KONAKI-JIJĪ / ARCHIVE NO. 061
YŌKAI FILE 061 / 山
こなきじじい
子泣き爺
KONAKI-JIJĪ
赤子のように泣き抱くと石のように重くなる老人。徳島県など四国の山地に結びつく近代の民俗記録の語りを手がかりに、その輪郭を記録の範囲からたどります。
- 主な伝承地域
- 徳島県など四国の山地
- 現れるところ
- 山
- 言い伝えの気質
- 重さ・泣き声・山道
- 知られる時代
- 近代の民俗記録
一 / THE BOUNDARY
里の道が、山の領分へ変わる。
子泣き爺は、徳島県など四国の山地に結びつき、山に現れるものとして紹介されています。赤子のように泣き抱くと石のように重くなる老人。山は生活の恵みを得る場所であると同時に、人の常識が届きにくい領域でもあります。
山道で赤子の泣き声を上げ、抱き上げると次第に重くなって離れないとされます。老人の姿や赤子の姿など、記録によって像は異なります。その場所で何に注意し、どう振る舞うべきかを伝える語りとして読むことができます。
子泣き爺の「重さ」は、山と人との距離を映す手がかり。
二 / MANY FORMS
名と姿を、資料の中で見分ける。
近代の民俗記録という来歴を手がかりにすると、現在親しまれている姿と、記録に残る語りを丁寧に見比べられます。古来不変の姿とみなさず、記録や創作が妖怪像を育ててきた経緯も含めて受け止める必要があります。

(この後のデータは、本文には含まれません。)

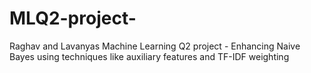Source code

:# MLQ2-project-
Raghav and Lavanyas Machine Learning Q2 project - Enhancing Naive Bayes using techniques like auxiliary features and TF-IDF weighting
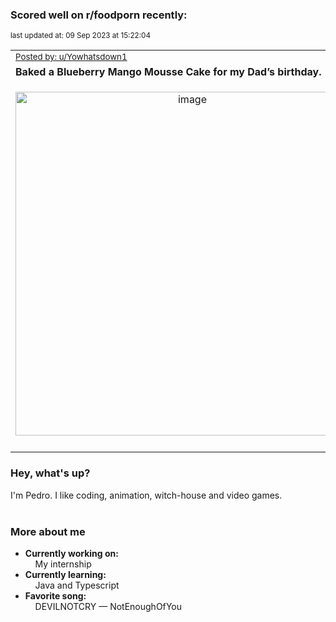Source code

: ### Scored well on r/foodporn recently:

<p align="left"><sub>last updated at: 09 Sep 2023 at 15:22:04</sub></p>

|   |
| --- |
| <sub>[Posted by: u/Yowhatsdown1][source]</sub> |
| **Baked a Blueberry Mango Mousse Cake for my Dad’s birthday.** | 
|<p align="center"> <img alt="image" src="https://i.redd.it/7q3u9mbsmumb1.jpg" width="550" /> </p>|
|   |

### Hey, what's up?

I'm Pedro. I like coding, animation, witch-house and video games.<br><br>

### More about me
- **Currently working on:**  
&nbsp;&nbsp;&nbsp;&nbsp;My internship
- **Currently learning:**  
&nbsp;&nbsp;&nbsp;&nbsp;Java and Typescript
- **Favorite song:**  
&nbsp;&nbsp;&nbsp;&nbsp;DEVILNOTCRY — NotEnoughOfYou<br><br>

  



  
  
  
[linkedin]: https://linkedin.com/in/pedro-h-r-gomes-8a487b14a/
[gmail]: mailto:pilique11@gmail.com
[source]: https://reddit.com/r/FoodPorn/comments/16ci8uj/baked_a_blueberry_mango_mousse_cake_for_my_dads/
[redditAPI]: https://www.reddit.com/dev/api/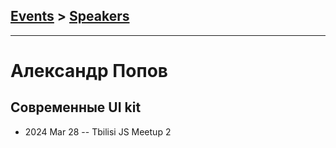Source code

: ## [Events](../README.md) > [Speakers](../speakers.md)
---

# Александр Попов

## Современные UI kit
- 2024 Mar 28 -- Tbilisi JS Meetup 2    
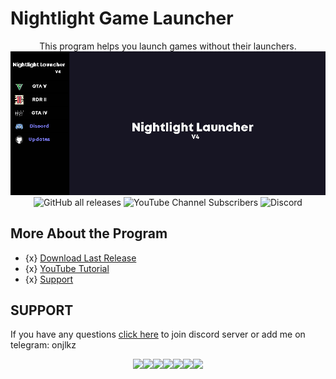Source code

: # Nightlight Game Launcher
<p align="center">
  This program helps you launch games without their launchers.
  <img src="SCRS/NLV4.png"        /n>
  <img alt="GitHub all releases" src="https://img.shields.io/github/downloads/onajlikezz/Nightlight-Game-Launcher/total?logo=GitHub">
  <img alt="YouTube Channel Subscribers" src="https://img.shields.io/youtube/channel/subscribers/UCPGq5aI894K7cr0xvu0vJZQ?logo=YouTube&logoColor=red&style=flat-square">
  <img alt="Discord" src="https://img.shields.io/discord/1196052745979957278?logo=discord&style=flat-square">
</p>

## More About the Program
- {x} [Download Last Release](https://github.com/onajlikezz/Nightlight-Game-Launcher/releases)
- {x} [YouTube Tutorial](https://www.youtube.com/watch?v=WnMs0cusbwk)
- {x} [Support](#SUPPORT)

## SUPPORT
If you have any questions [click here](https://discord.gg/pBFaCQQVBV) to join discord server
or add me on telegram: onjlkz

<p align="center">
  <img src="https://media3.giphy.com/media/ln7z2eWriiQAllfVcn/200w.webp" width="100"><img src="https://i.giphy.com/media/LMt9638dO8dftAjtco/200.webp" width="100"><img src="https://i.giphy.com/media/eNAsjO55tPbgaor7ma/200w.webp" width="100"><img src="https://i.giphy.com/media/VgGthkhUvGgOit7Y9i/200.webp" width="100"><img src="https://media3.giphy.com/media/kdFc8fubgS31b8DsVu/giphy.webp" width="100"><img src="https://i.giphy.com/media/KzJkzjggfGN5Py6nkT/200.webp" width="100"><img src="https://i.giphy.com/media/IdyAQJVN2kVPNUrojM/200.webp" width="100">
</p> 
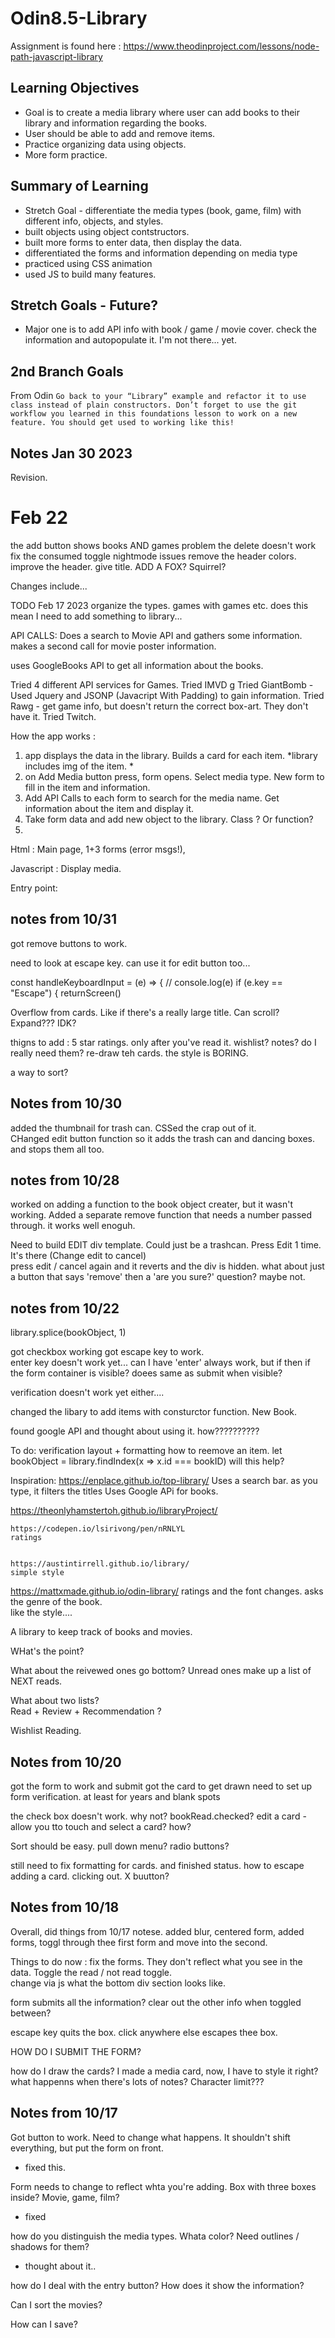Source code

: # Odin8.5-Library

Assignment is found here : 
https://www.theodinproject.com/lessons/node-path-javascript-library

## Learning Objectives 
* Goal is to create a media library where user can add books to their library and information regarding the books. 
* User should be able to add and remove items.  
* Practice organizing data using objects. 
* More form practice. 


## Summary of Learning
* Stretch Goal - differentiate the media types (book, game, film) with different info, objects, and styles. 
* built objects using object contstructors.
* built more forms to enter data, then display the data.
* differentiated the forms and information depending on media type
* practiced using CSS animation
* used JS to build many features. 

## Stretch Goals - Future?
* Major one is to add API info with book / game / movie  cover.  check the information and autopopulate it.   I'm not there... yet.

## 2nd Branch Goals
From Odin 
`Go back to your “Library” example and refactor it to use class instead of plain constructors. Don’t forget to use the git workflow you learned in this foundations lesson to work on a new feature. You should get used to working like this! `


## Notes Jan 30 2023
Revision. 

# Feb 22
the add button shows books AND games problem
the delete doesn't work
fix the consumed toggle
nightmode issues
remove the header colors. 
improve the header. give title.  ADD A FOX?  Squirrel?



Changes include...

TODO Feb 17 2023
organize the types.  games with games etc.   does this mean I need to add something to library...

API CALLS:
Does a search to Movie API and gathers some information. makes a second call for movie poster information.

uses GoogleBooks API to get all information about the books.

Tried 4 different API services for Games.
Tried IMVD g
Tried GiantBomb - Used Jquery and JSONP (Javacript With Padding) to gain information.
Tried Rawg - get game info, but doesn't return the correct box-art. They don't have it.
Tried Twitch.  


How the app works : 
1) app displays the data in the library. Builds a card for each item. *library includes img of the item. *
2) on Add Media button press, form opens.  Select media type. New form to fill in the item and information.
3) Add API Calls to each form to search for the media name.  Get information about the item and display it.
4) Take form data and add new object to the library.  Class ? Or function?
5) 


Html : Main page, 1+3 forms (error msgs!), 

Javascript : Display media.

Entry point:


## notes from 10/31
got remove buttons to work.

need to look at escape key.  can use it for edit button too...

const handleKeyboardInput = (e) => {
  // console.log(e)
  if (e.key == "Escape") {
    returnScreen()

Overflow from cards.   Like if there's a really large title.   Can scroll?   Expand???  IDK?



thigns to add :
5 star ratings.  only after you've read it.
wishlist?
notes?   do I really need them?
re-draw teh cards.  the style is BORING.

a way to sort?




## Notes from 10/30

added the thumbnail for trash can.  CSSed the crap out of it.   
CHanged edit button function so it adds the trash can and dancing boxes.  and stops them all too. 

## notes from 10/28

worked on adding a function to the book object creater, but it wasn't working.
Added a separate remove function that needs a number passed through.   it works well enoguh.

Need to build EDIT div template.  Could just be a trashcan.   Press Edit 1 time.  It's there (Change edit to cancel)  
press edit / cancel again and it reverts and the div is hidden.
what about just a button that says 'remove' 
then a 'are you sure?' question?    maybe not.




## notes from 10/22

  library.splice(bookObject, 1)

  got checkbox working
  got escape key to work.   
  enter key doesn't work yet...  can I have 'enter' always work, but if then if the form container is visible?   doees same as submit when visible?


  verification doesn't work yet either....

  changed the libary to add items with consturctor function.   New Book.

found google API and thought about using it.  how??????????

  To do:
  verification
  layout + formatting
  how to reemove an item.
  let bookObject = library.findIndex(x => x.id === bookID)  will this help?


   

Inspiration: 
https://enplace.github.io/top-library/
Uses a search bar. as you type, it filters the titles
Uses Google APi for books.

https://theonlyhamstertoh.github.io/libraryProject/


    https://codepen.io/lsirivong/pen/nRNLYL
    ratings 


    https://austintirrell.github.io/library/
    simple style

https://mattxmade.github.io/odin-library/
ratings and the font changes.  asks the genre of the book.   
like the style....


A library to keep track of books and movies.


WHat's the point?

What about the reivewed ones go bottom?   Unread ones make up a list of NEXT reads.

What about two lists?  
Read + Review + Recommendation ?

Wishlist Reading.

## Notes from 10/20
got the form to work and submit
got the card to get drawn
need to set up form verification.  at least for years and blank spots

the check box doesn't work.    why not?   bookRead.checked?
edit a card - allow you tto touch and select a card?
how?

Sort should be easy.    pull down menu?   radio buttons?

still need to fix formatting for cards. and finished status. 
how to escape adding a card.   clicking out.   X buutton?   




## Notes from 10/18

Overall, did things from 10/17 notese.   added blur, centered form, added forms, toggl through thee first form and move into the second.

Things to do now : 
fix the forms.  They don't reflect what you see in the data. 
Toggle the read / not read toggle.  
change via js what the bottom div section looks like. 

form submits all the information?   clear out the other info when toggled between?

escape key quits the box.
click anywhere else escapes thee box.




HOW DO I SUBMIT THE FORM?

how do I draw the cards?
I made a media card, now, I have to style it right? 
what happenns when there's lots of notes?    Character limit???




## Notes from 10/17

Got button to work. Need to change what happens. It shouldn't shift everything, but put the form on front.
- fixed this. 

Form needs to change to reflect whta you're adding.
Box with three boxes inside?   Movie, game, film?
- fixed

how do you distinguish the media types.   Whata color?      Need outlines / shadows for them?
- thought about it.. 

how do I deal with the entry button?   How does it show the information?


Can I sort the movies?   

How can I save?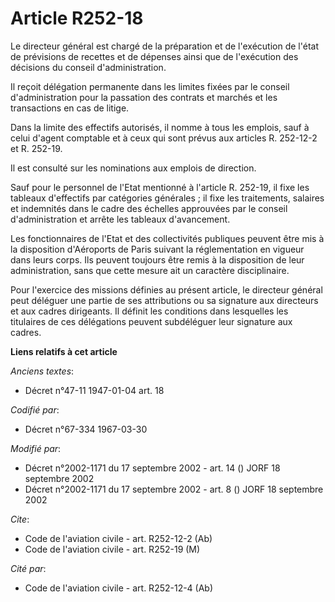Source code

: # Article R252-18

Le directeur général est chargé de la préparation et de l'exécution de l'état de prévisions de recettes et de dépenses ainsi
que de l'exécution des décisions du conseil d'administration.

Il reçoit délégation permanente dans les limites fixées par le conseil d'administration pour la passation des contrats et
marchés et les transactions en cas de litige.

Dans la limite des effectifs autorisés, il nomme à tous les emplois, sauf à celui d'agent comptable et à ceux qui sont prévus
aux articles R. 252-12-2 et R. 252-19.

Il est consulté sur les nominations aux emplois de direction.

Sauf pour le personnel de l'Etat mentionné à l'article R. 252-19, il fixe les tableaux d'effectifs par catégories générales ;
il fixe les traitements, salaires et indemnités dans le cadre des échelles approuvées par le conseil d'administration et
arrête les tableaux d'avancement.

Les fonctionnaires de l'Etat et des collectivités publiques peuvent être mis à la disposition d'Aéroports de Paris suivant la
réglementation en vigueur dans leurs corps. Ils peuvent toujours être remis à la disposition de leur administration, sans que
cette mesure ait un caractère disciplinaire.

Pour l'exercice des missions définies au présent article, le directeur général peut déléguer une partie de ses attributions
ou sa signature aux directeurs et aux cadres dirigeants. Il définit les conditions dans lesquelles les titulaires de ces
délégations peuvent subdéléguer leur signature aux cadres.

**Liens relatifs à cet article**

_Anciens textes_:

  - Décret n°47-11 1947-01-04 art. 18

_Codifié par_:

  - Décret n°67-334 1967-03-30

_Modifié par_:

  - Décret n°2002-1171 du 17 septembre 2002 - art. 14 () JORF 18 septembre 2002
  - Décret n°2002-1171 du 17 septembre 2002 - art. 8 () JORF 18 septembre 2002

_Cite_:

  - Code de l'aviation civile - art. R252-12-2 (Ab)
  - Code de l'aviation civile - art. R252-19 (M)

_Cité par_:

  - Code de l'aviation civile - art. R252-12-4 (Ab)
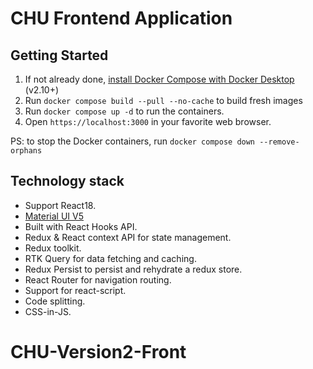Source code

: # CHU Frontend Application

## Getting Started

1. If not already done, [install Docker Compose with Docker Desktop](https://docs.docker.com/compose/install/) (v2.10+)
2. Run `docker compose build --pull --no-cache` to build fresh images
3. Run `docker compose up -d` to run the containers.
4. Open `https://localhost:3000` in your favorite web browser.

PS: to stop the Docker containers, run `docker compose down --remove-orphans`

## Technology stack

- Support React18.
- [Material UI V5](https://mui.com/core/)
- Built with React Hooks API.
- Redux & React context API for state management.
- Redux toolkit.
- RTK Query for data fetching and caching.
- Redux Persist to persist and rehydrate a redux store.
- React Router for navigation routing.
- Support for react-script.
- Code splitting.
- CSS-in-JS.
# CHU-Version2-Front
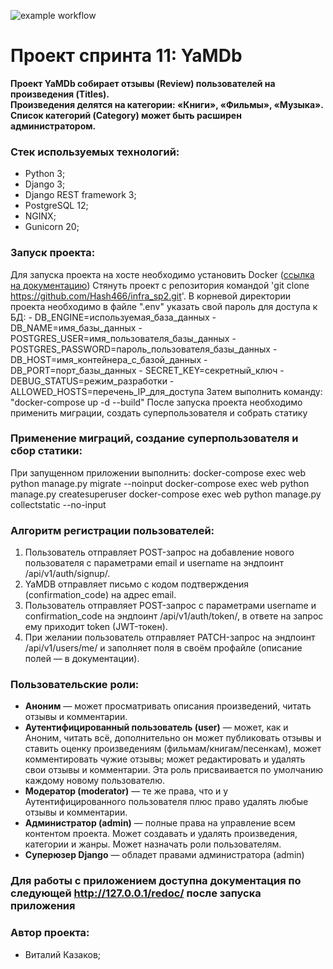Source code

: ![example workflow](https://github.com/Hash466/yamdb_final/actions/workflows/yamdb_workflow.yml/badge.svg)

# Проект спринта 11: YaMDb  
  
**Проект YaMDb собирает отзывы (Review) пользователей на произведения (Titles).   
Произведения делятся на категории: «Книги», «Фильмы», «Музыка».   
Список категорий (Category) может быть расширен администратором.**

### Стек используемых технологий:

- Python 3;
- Django 3;
- Django REST framework 3;
- PostgreSQL 12;
- NGINX;
- Gunicorn 20;

### Запуск проекта:  
  
Для запуска проекта на хосте необходимо установить Docker ([ссылка на документацию](https://www.docker.com/products/docker-desktop))
Стянуть проект с репозитория командой 'git clone https://github.com/Hash466/infra_sp2.git'.
В корневой директории проекта необходимо в файле ".env" указать свой пароль для доступа к БД:
	- DB_ENGINE=используемая_база_данных
	- DB_NAME=имя_базы_данных
	- POSTGRES_USER=имя_пользователя_базы_данных
	- POSTGRES_PASSWORD=пароль_пользователя_базы_данных
	- DB_HOST=имя_контейнера_с_базой_данных
	- DB_PORT=порт_базы_данных
	- SECRET_KEY=секретный_ключ
	- DEBUG_STATUS=режим_разработки
	- ALLOWED_HOSTS=перечень_IP_для_доступа
Затем выполнить команду: "docker-compose up -d --build"
После запуска проекта необходимо применить миграции, создать суперпользователя и собрать статику

### Применение миграций, создание суперпользователя и сбор статики:

При запущенном приложении выполнить:
	docker-compose exec web python manage.py migrate --noinput
	docker-compose exec web python manage.py createsuperuser
	docker-compose exec web python manage.py collectstatic --no-input



### Алгоритм регистрации пользователей:  
  
1. Пользователь отправляет POST-запрос на добавление нового пользователя с параметрами email и username на эндпоинт /api/v1/auth/signup/.  
2. YaMDB отправляет письмо с кодом подтверждения (confirmation_code) на адрес email.  
3. Пользователь отправляет POST-запрос с параметрами username и confirmation_code на эндпоинт /api/v1/auth/token/, в ответе на запрос ему приходит token (JWT-токен).  
4. При желании пользователь отправляет PATCH-запрос на эндпоинт /api/v1/users/me/ и заполняет поля в своём профайле (описание полей — в документации).  
  
### Пользовательские роли:  
  
- **Аноним** — может просматривать описания произведений, читать отзывы и комментарии.  
- **Аутентифицированный пользователь (user)** — может, как и Аноним, читать всё, дополнительно он может публиковать отзывы и ставить оценку произведениям (фильмам/книгам/песенкам), может комментировать чужие отзывы; может редактировать и удалять свои отзывы и комментарии. Эта роль присваивается по умолчанию каждому новому пользователю.  
- **Модератор (moderator)** — те же права, что и у Аутентифицированного пользователя плюс право удалять любые отзывы и комментарии.  
- **Администратор (admin)** — полные права на управление всем контентом проекта. Может создавать и удалять произведения, категории и жанры. Может назначать роли пользователям.  
- **Суперюзер Django** — обладет правами администратора (admin)

### Для работы с приложением доступна документация по следующей http://127.0.0.1/redoc/ после запуска приложения

### Автор проекта:
- Виталий Казаков;

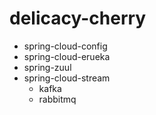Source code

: # delicacy-cherry
- spring-cloud-config
- spring-cloud-erueka
- spring-zuul
- spring-cloud-stream
    - kafka
    - rabbitmq

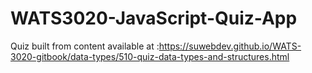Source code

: # WATS3020-JavaScript-Quiz-App
Quiz built from content available at :https://suwebdev.github.io/WATS-3020-gitbook/data-types/510-quiz-data-types-and-structures.html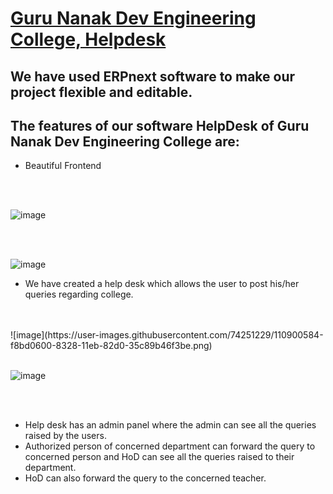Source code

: 
# [Guru Nanak Dev Engineering College, Helpdesk](https://a8cc6b3e27bb.ngrok.io/)

## We have used ERPnext software to make our project flexible and editable.

## The features of our software HelpDesk of Guru Nanak Dev Engineering College are:
- Beautiful Frontend
<br>
<br>

![image](https://user-images.githubusercontent.com/74251229/110900337-9c59e680-8328-11eb-82aa-4395598429e6.png)

<br>
<br>

![image](https://user-images.githubusercontent.com/74251229/110900472-cf03df00-8328-11eb-96fb-30de82215d01.png)


- We have created a help desk which allows the user to post his/her queries regarding college.

<br>
<br>
![image](https://user-images.githubusercontent.com/74251229/110900584-f8bd0600-8328-11eb-82d0-35c89b46f3be.png)

<br>
<br>

![image](https://user-images.githubusercontent.com/74251229/110900610-070b2200-8329-11eb-89e1-380a89101f04.png)

<br>
<br>

- Help desk has an admin panel where the admin can see all the queries raised by the users.
- Authorized person of concerned department can forward the query to concerned person and HoD can see all the queries raised to their department.
- HoD can also forward the query to the concerned teacher.


<!--# [Guru Nanak Dev Engineering College, Helpdesk](https://a8cc6b3e27bb.ngrok.io/)-->

<!--## We have used ERPNext software to make our project flexible and editable.-->

<!--## The features of our software HelpDesk of Guru Nanak Dev Engineering College are:-->
<!--- We have created a help desk which allows the user to post his/her queries regarding college.-->
<!--- Help desk has an admin panel where the admin can see all the queries raised by the users.-->
<!--- Authorized person of concerned department can forward the query to concerned person and HoD can see all the queries raised to their department.-->
<!--- HoD can also forward the query to the concerned teacher.-->

<!--## Frontend Website is having: -->

<!--- Home section having beautiful web page. -->
<!--- About Us section having all information with necessary side bar. -->
<!--- FAQ section -->
<!--- Ask Queries section where user can post his/her queries regarding college.-->
<!--- Previous asked queries section where they can see previously asked queries.-->
<!--- ldap login to the user along with guest login.-->
<!--- Accessed by every user(Students, Professors, HOD'S, Administrator) by given Username and Password.-->

<!--## FAQ Section:-->
<!--- It consists of Frequently Asked Questions that can be put up by Admin or HOD's by adding HTML code as Website module very easily.-->
<!--P.S. We are looking forward to automate this.-->

<!--## Desk:-->
<!--After Login, only teachers and HOD's can access some specific modules related to their fields as we have set permission in this way. They can keep record of their courses, schedule, programmes, etc.-->

<!--## Queries: -->
<!--In support module, at issues, HOD's can see the queries that are being entered by students and they can assign the task to solve the queries to some other person also.-->
<!--User permissions can be set accordingly so that particular query would be visible to particular person only.-->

山道で赤子の泣き声を上げ、抱き上げると次第に重くなって離れないとされます。老人の姿や赤子の姿など、記録によって像は異なります。ここで紹介できるのは、この記録範囲までです。土地や時代の異なる語りまで同じ性質と決めつけず、個々の資料を確かめる余地を残します。
三 / THREE CLUES
子泣き爺を読む、三つの手がかり。
- 01土地と場所
徳島県など四国の山地のどこで、どのような山と結びついて語られたのかを確かめます。
- 02記録された時代
現在よく知られる姿と、民俗記録や近現代の創作で整えられた像を混同せずに見ます。
- 03重さの意味
「重さ・泣き声・山道」という気質を、姿の印象だけでなく、伝承の背景とともに読みます。